**ABOUT THIS EXERCISE:**
Whenever the string "generator" turns up in a line below, that line should be copied.

(TASK INPUT Opens)

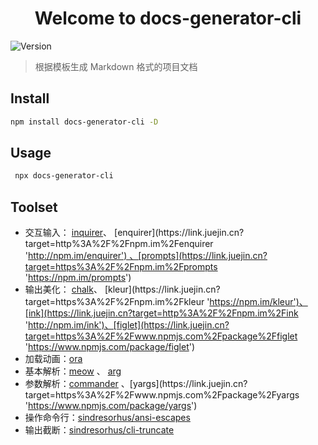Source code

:<h1 align="center">Welcome to docs-generator-cli </h1>
<p>
  <img alt="Version" src="https://img.shields.io/github/v/release/cderek/docs-generator-cli.svg" />
</p>

> 根据模板生成 Markdown 格式的项目文档

## Install

```sh
npm install docs-generator-cli -D
```

## Usage

```sh
 npx docs-generator-cli
```

## Toolset

- 交互输入： [inquirer](https://link.juejin.cn?target=http%3A%2F%2Fnpm.im%2Finquirer 'http://npm.im/inquirer')、 [enquirer](https://link.juejin.cn?target=http%3A%2F%2Fnpm.im%2Fenquirer 'http://npm.im/enquirer') 、[prompts](https://link.juejin.cn?target=https%3A%2F%2Fnpm.im%2Fprompts 'https://npm.im/prompts')
- 输出美化： [chalk](https://link.juejin.cn?target=http%3A%2F%2Fnpm.im%2Fchalk 'http://npm.im/chalk')、 [kleur](https://link.juejin.cn?target=https%3A%2F%2Fnpm.im%2Fkleur 'https://npm.im/kleur')、[ink](https://link.juejin.cn?target=http%3A%2F%2Fnpm.im%2Fink 'http://npm.im/ink')、[figlet](https://link.juejin.cn?target=https%3A%2F%2Fwww.npmjs.com%2Fpackage%2Ffiglet 'https://www.npmjs.com/package/figlet')
- 加载动画：[ora](https://link.juejin.cn?target=http%3A%2F%2Fnpm.im%2Fora 'http://npm.im/ora')
- 基本解析：[meow](https://link.juejin.cn?target=http%3A%2F%2Fnpm.im%2Fmeow 'http://npm.im/meow') 、 [arg](https://link.juejin.cn?target=http%3A%2F%2Fnpm.im%2Farg 'http://npm.im/arg')
- 参数解析：[commander](https://link.juejin.cn?target=http%3A%2F%2Fnpm.im%2Fcommander 'http://npm.im/commander') 、[yargs](https://link.juejin.cn?target=https%3A%2F%2Fwww.npmjs.com%2Fpackage%2Fyargs 'https://www.npmjs.com/package/yargs')
- 操作命令行：[sindresorhus/ansi-escapes](https://link.juejin.cn?target=https%3A%2F%2Fgithub.com%2Fsindresorhus%2Fansi-escapes 'https://github.com/sindresorhus/ansi-escapes')
- 输出截断：[sindresorhus/cli-truncate](https://link.juejin.cn?target=https%3A%2F%2Fgithub.com%2Fsindresorhus%2Fcli-truncate 'https://github.com/sindresorhus/cli-truncate')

(TASK INPUT Closes)

**WORKED SOLUTION:**
:<h1 align="center">Welcome to docs-generator-cli </h1>
  <img alt="Version" src="https://img.shields.io/github/v/release/cderek/docs-generator-cli.svg" />
npm install docs-generator-cli -D
 npx docs-generator-cli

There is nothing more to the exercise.